Monthly Archives: October 2014

How I learned to Stop Worrying about Digital Natives and love V&R

Dr._Strangelove

Those of you familiar with me on Twitter know that I’ve got frequent rants against Digital Natives in my feed, and I’ve been indulging in such rants more often lately, as there’s been a rash of people on the internet and in person invoking that particular trope.
I’m not going to spend time here debunking the Digital Natives thing, I’ve done actual work that helps deconstruct it, and that offers an alternative.

I think (it should be clear) that it’s important to stop thinking in terms of Digital Natives, and to stop giving an eye-rolley pass to people who do.  I’m writing this at least in part to have something to link to when I don’t want to write any new rants about this.  It’s not just that the Digital Natives thing is wrong, it’s about what is at stake if we continue to allow it to ease its way into conversations about pedagogy and technology.   Alternatives, whether Visitors and Residents or otherwise (though I’m fond of the former), are just a more ethical way to go.

First of all, the Digital Natives construction assumes that you know 1) that people of a certain age are engaged with technology, and 2) that you know why. All that is left to do, under that model, is count how many people have what kind of tech. Framings such as V&R insist on engagement with the qualitative data, with the complex behaviors of people, so that we can understand what is going on, not sidestep understanding via quantification.

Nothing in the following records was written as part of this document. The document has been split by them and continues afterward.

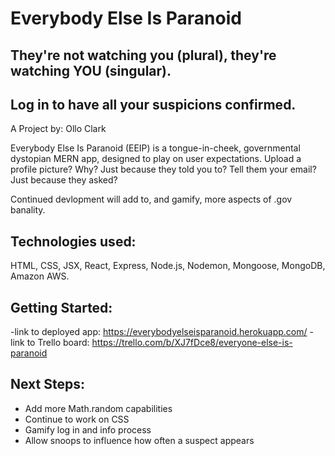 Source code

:
# Everybody Else Is Paranoid



## They're not watching you (plural), they're watching YOU (singular).
## Log in to have all your suspicions confirmed.

A Project by: Ollo Clark

Everybody Else Is Paranoid (EEIP) is a tongue-in-cheek, governmental dystopian
MERN app, designed to play on user expectations. Upload a profile picture?
Why? Just because they told you to? Tell them your email? Just because they asked?

Continued devlopment will add to, and gamify, more aspects of .gov banality.




## Technologies used:

HTML, CSS, JSX, React, Express, Node.js, Nodemon, Mongoose, MongoDB,
Amazon AWS.
## Getting Started:

-link to deployed app: https://everybodyelseisparanoid.herokuapp.com/
-link to Trello board: https://trello.com/b/XJ7fDce8/everyone-else-is-paranoid
## Next Steps:

- Add more Math.random capabilities
- Continue to work on CSS
- Gamify log in and info process
- Allow snoops to influence how often a suspect appears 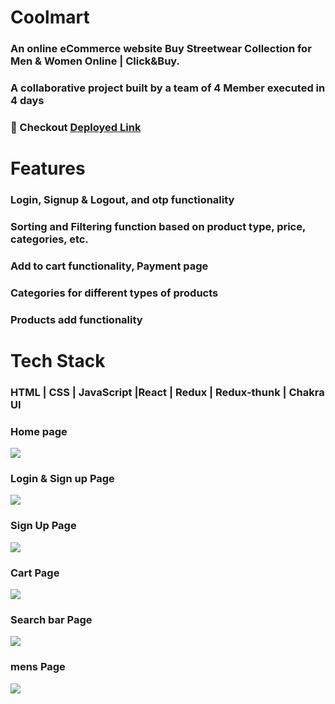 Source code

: # Coolmart
### An online eCommerce website Buy Streetwear Collection for Men & Women Online | Click&Buy.
### A collaborative project built by a team of 4 Member executed in 4 days
### 🔗 Checkout [Deployed Link](https://cooolmart.vercel.app/) 
# Features

### Login, Signup & Logout, and otp functionality
### Sorting and Filtering function based on product type, price, categories, etc.
### Add to cart functionality, Payment page
### Categories for different types of products
### Products add functionality 

# Tech Stack 
### HTML | CSS | JavaScript  |React | Redux | Redux-thunk | Chakra UI
### Home page
![](https://github.com/Surendrakumar878/hissing-love-5128/blob/master/public/Screenshot%20(122).png?raw=true)

### Login & Sign up Page
![](https://github.com/Surendrakumar878/hissing-love-5128/blob/master/public/Screenshot%20(120).png?raw=true)
### Sign Up Page
![](https://github.com/Surendrakumar878/hissing-love-5128/blob/master/public/Screenshot%20(121).png?raw=true)

### Cart Page
![](https://github.com/Surendrakumar878/hissing-love-5128/blob/master/public/Screenshot%20(123).png?raw=true)

### Search bar Page
![](https://github.com/Surendrakumar878/hissing-love-5128/blob/master/public/Screenshot%20(124).png?raw=true)
### mens Page
![](https://github.com/Surendrakumar878/hissing-love-5128/blob/master/public/Screenshot%20(125).png?raw=true)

Second, the cliche, lazy generational generalizing that Digital Natives indulges in is an imagining of a seamless present, wherein the mere presence of technology results in expertise that is untaught, in fact fundamentally unteachable, and therefore pre-existing, and something to expect from students of a Certain Age. This is more dangerous than the seamless future that so many of us imagine (of education, of libraries, of ubiquitous computing–I’ve been reading Dourish and Bell’s Divining a Digital Future and am clearly influenced by it here). Future thinking is unfortunate because in part it encourages a neglect of the complicated and messy (and interesting!) present. It’s easier to think and talk about a future where the current problems with which we wrestle are fixed (jet packs!).

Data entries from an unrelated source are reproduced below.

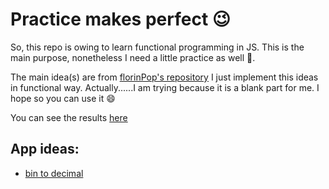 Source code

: # Practice makes perfect :wink:

So, this repo is owing to learn functional programming in JS. This is the main purpose, nonetheless I need a little practice as well :duck:.

The main idea(s) are from [florinPop's repository](https://github.com/florinpop17/app-ideas) I just implement this ideas in functional way. Actually......I am trying because it is a blank part for me. I hope so you can use it :smile:

You can see the results [here]()

## App ideas:
* [bin to decimal](https://github.com/florinpop17/app-ideas/blob/master/Projects/1-Beginner/Bin2Dec-App.md) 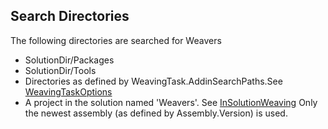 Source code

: ## Search Directories ##

The following directories are searched for Weavers

 * SolutionDir/Packages
 * SolutionDir/Tools
 * Directories as defined by WeavingTask.AddinSearchPaths.See [WeavingTaskOptions](wiki/WeavingTaskOptions)
 * A project in the solution named 'Weavers'. See [InSolutionWeaving](wiki/InSolutionWeaving)
Only the newest assembly (as defined by Assembly.Version) is used. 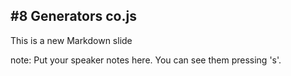 ##  #8 Generators co.js

This is a new Markdown slide

note:
    Put your speaker notes here.
    You can see them pressing 's'.

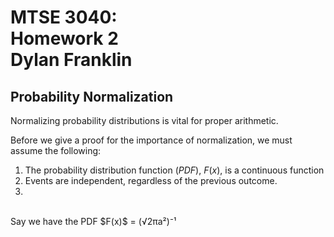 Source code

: # MTSE 3040: <br/> Homework 2 <br/> Dylan Franklin #
## Probability Normalization ##
Normalizing probability distributions is vital for proper arithmetic.

Before we give a proof for the importance of normalization, we
must assume the following:
<br/>
  
  1) The probability distribution function (*PDF*), $F(x)$, is a continuous function
  2) Events are independent, regardless of the previous outcome.
  3) 
<br/>
Say we have the PDF $F(x)$ = (√2πa²)⁻¹
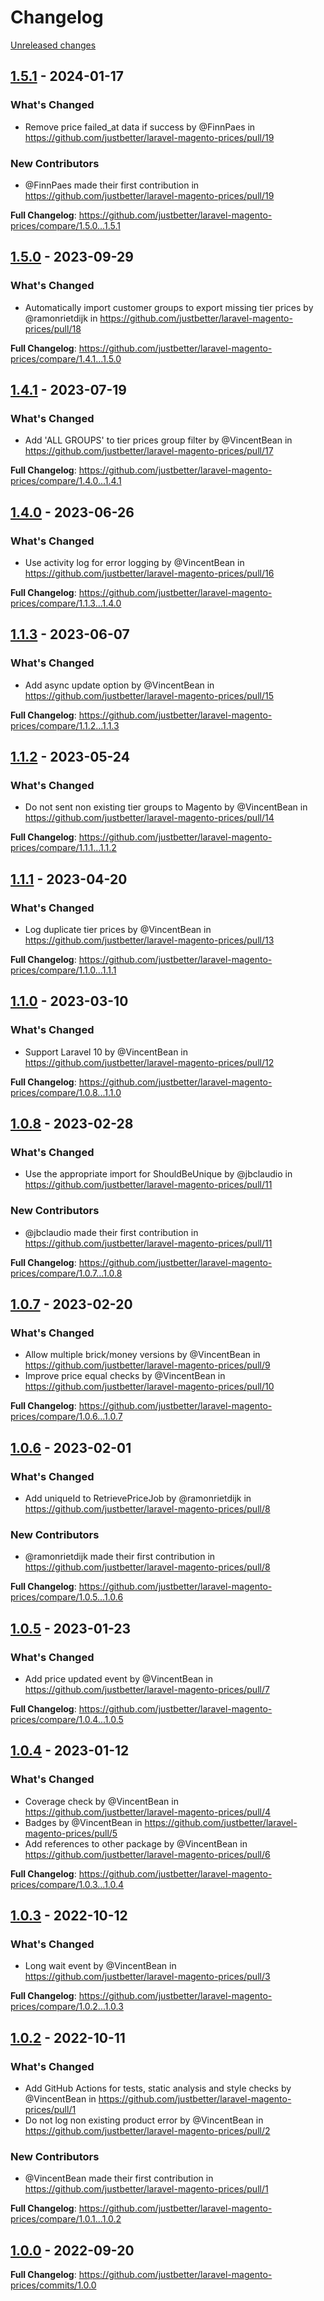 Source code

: # Changelog 

[Unreleased changes](https://github.com/justbetter/laravel-magento-prices/compare/1.5.1...main)
## [1.5.1](https://github.com/justbetter/laravel-magento-prices/releases/tag/1.5.1) - 2024-01-17

### What's Changed
* Remove price failed_at data if success by @FinnPaes in https://github.com/justbetter/laravel-magento-prices/pull/19

### New Contributors
* @FinnPaes made their first contribution in https://github.com/justbetter/laravel-magento-prices/pull/19

**Full Changelog**: https://github.com/justbetter/laravel-magento-prices/compare/1.5.0...1.5.1

## [1.5.0](https://github.com/justbetter/laravel-magento-prices/releases/tag/1.5.0) - 2023-09-29

### What's Changed
* Automatically import customer groups to export missing tier prices by @ramonrietdijk in https://github.com/justbetter/laravel-magento-prices/pull/18


**Full Changelog**: https://github.com/justbetter/laravel-magento-prices/compare/1.4.1...1.5.0

## [1.4.1](https://github.com/justbetter/laravel-magento-prices/releases/tag/1.4.1) - 2023-07-19

### What's Changed
* Add 'ALL GROUPS' to tier prices group filter by @VincentBean in https://github.com/justbetter/laravel-magento-prices/pull/17


**Full Changelog**: https://github.com/justbetter/laravel-magento-prices/compare/1.4.0...1.4.1

## [1.4.0](https://github.com/justbetter/laravel-magento-prices/releases/tag/1.4.0) - 2023-06-26

### What's Changed
* Use activity log for error logging by @VincentBean in https://github.com/justbetter/laravel-magento-prices/pull/16


**Full Changelog**: https://github.com/justbetter/laravel-magento-prices/compare/1.1.3...1.4.0

## [1.1.3](https://github.com/justbetter/laravel-magento-prices/releases/tag/1.1.3) - 2023-06-07

### What's Changed
* Add async update option by @VincentBean in https://github.com/justbetter/laravel-magento-prices/pull/15


**Full Changelog**: https://github.com/justbetter/laravel-magento-prices/compare/1.1.2...1.1.3

## [1.1.2](https://github.com/justbetter/laravel-magento-prices/releases/tag/1.1.2) - 2023-05-24

### What's Changed
* Do not sent non existing tier groups to Magento by @VincentBean in https://github.com/justbetter/laravel-magento-prices/pull/14


**Full Changelog**: https://github.com/justbetter/laravel-magento-prices/compare/1.1.1...1.1.2

## [1.1.1](https://github.com/justbetter/laravel-magento-prices/releases/tag/1.1.1) - 2023-04-20

### What's Changed
* Log duplicate tier prices by @VincentBean in https://github.com/justbetter/laravel-magento-prices/pull/13


**Full Changelog**: https://github.com/justbetter/laravel-magento-prices/compare/1.1.0...1.1.1

## [1.1.0](https://github.com/justbetter/laravel-magento-prices/releases/tag/1.1.0) - 2023-03-10

### What's Changed
* Support Laravel 10 by @VincentBean in https://github.com/justbetter/laravel-magento-prices/pull/12


**Full Changelog**: https://github.com/justbetter/laravel-magento-prices/compare/1.0.8...1.1.0

## [1.0.8](https://github.com/justbetter/laravel-magento-prices/releases/tag/1.0.8) - 2023-02-28

### What's Changed
* Use the appropriate import for ShouldBeUnique by @jbclaudio in https://github.com/justbetter/laravel-magento-prices/pull/11

### New Contributors
* @jbclaudio made their first contribution in https://github.com/justbetter/laravel-magento-prices/pull/11

**Full Changelog**: https://github.com/justbetter/laravel-magento-prices/compare/1.0.7...1.0.8

## [1.0.7](https://github.com/justbetter/laravel-magento-prices/releases/tag/1.0.7) - 2023-02-20

### What's Changed
* Allow multiple brick/money versions by @VincentBean in https://github.com/justbetter/laravel-magento-prices/pull/9
* Improve price equal checks by @VincentBean in https://github.com/justbetter/laravel-magento-prices/pull/10


**Full Changelog**: https://github.com/justbetter/laravel-magento-prices/compare/1.0.6...1.0.7

## [1.0.6](https://github.com/justbetter/laravel-magento-prices/releases/tag/1.0.6) - 2023-02-01

### What's Changed
* Add uniqueId to RetrievePriceJob by @ramonrietdijk in https://github.com/justbetter/laravel-magento-prices/pull/8

### New Contributors
* @ramonrietdijk made their first contribution in https://github.com/justbetter/laravel-magento-prices/pull/8

**Full Changelog**: https://github.com/justbetter/laravel-magento-prices/compare/1.0.5...1.0.6

## [1.0.5](https://github.com/justbetter/laravel-magento-prices/releases/tag/1.0.5) - 2023-01-23

### What's Changed
* Add price updated event by @VincentBean in https://github.com/justbetter/laravel-magento-prices/pull/7


**Full Changelog**: https://github.com/justbetter/laravel-magento-prices/compare/1.0.4...1.0.5

## [1.0.4](https://github.com/justbetter/laravel-magento-prices/releases/tag/1.0.4) - 2023-01-12

### What's Changed
* Coverage check by @VincentBean in https://github.com/justbetter/laravel-magento-prices/pull/4
* Badges by @VincentBean in https://github.com/justbetter/laravel-magento-prices/pull/5
* Add references to other package by @VincentBean in https://github.com/justbetter/laravel-magento-prices/pull/6


**Full Changelog**: https://github.com/justbetter/laravel-magento-prices/compare/1.0.3...1.0.4

## [1.0.3](https://github.com/justbetter/laravel-magento-prices/releases/tag/1.0.3) - 2022-10-12

### What's Changed
* Long wait event by @VincentBean in https://github.com/justbetter/laravel-magento-prices/pull/3


**Full Changelog**: https://github.com/justbetter/laravel-magento-prices/compare/1.0.2...1.0.3

## [1.0.2](https://github.com/justbetter/laravel-magento-prices/releases/tag/1.0.2) - 2022-10-11

### What's Changed
* Add GitHub Actions for tests, static analysis and style checks by @VincentBean in https://github.com/justbetter/laravel-magento-prices/pull/1
* Do not log non existing product error by @VincentBean in https://github.com/justbetter/laravel-magento-prices/pull/2

### New Contributors
* @VincentBean made their first contribution in https://github.com/justbetter/laravel-magento-prices/pull/1

**Full Changelog**: https://github.com/justbetter/laravel-magento-prices/compare/1.0.1...1.0.2

## [1.0.0](https://github.com/justbetter/laravel-magento-prices/releases/tag/1.0.0) - 2022-09-20

**Full Changelog**: https://github.com/justbetter/laravel-magento-prices/commits/1.0.0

It’s far more challenging to confront the present.

And the present being confronted should be a finely and accurately observed and described one, not an imagined present. Digital Natives hands us an imagined present wherein Kids These Days Can Just Do Technology.  It is a tailor-made justification to neglect a responsibility to the people we need to teach. The cliche suggests that we can ignore the messy complicated present where the ubiquity of computers still does not automatically (automagically, to steal from @audreywatters) produce any sort of literacy or critical thinking. We have a situation right here in front of us where engagement with technology is not pre-determined by age, but by a complex interaction of identity, economic class, privilege, power, and a host of other factors that enable or restrict people. Let’s talk about that, not about how young people Get It and older people Don’t.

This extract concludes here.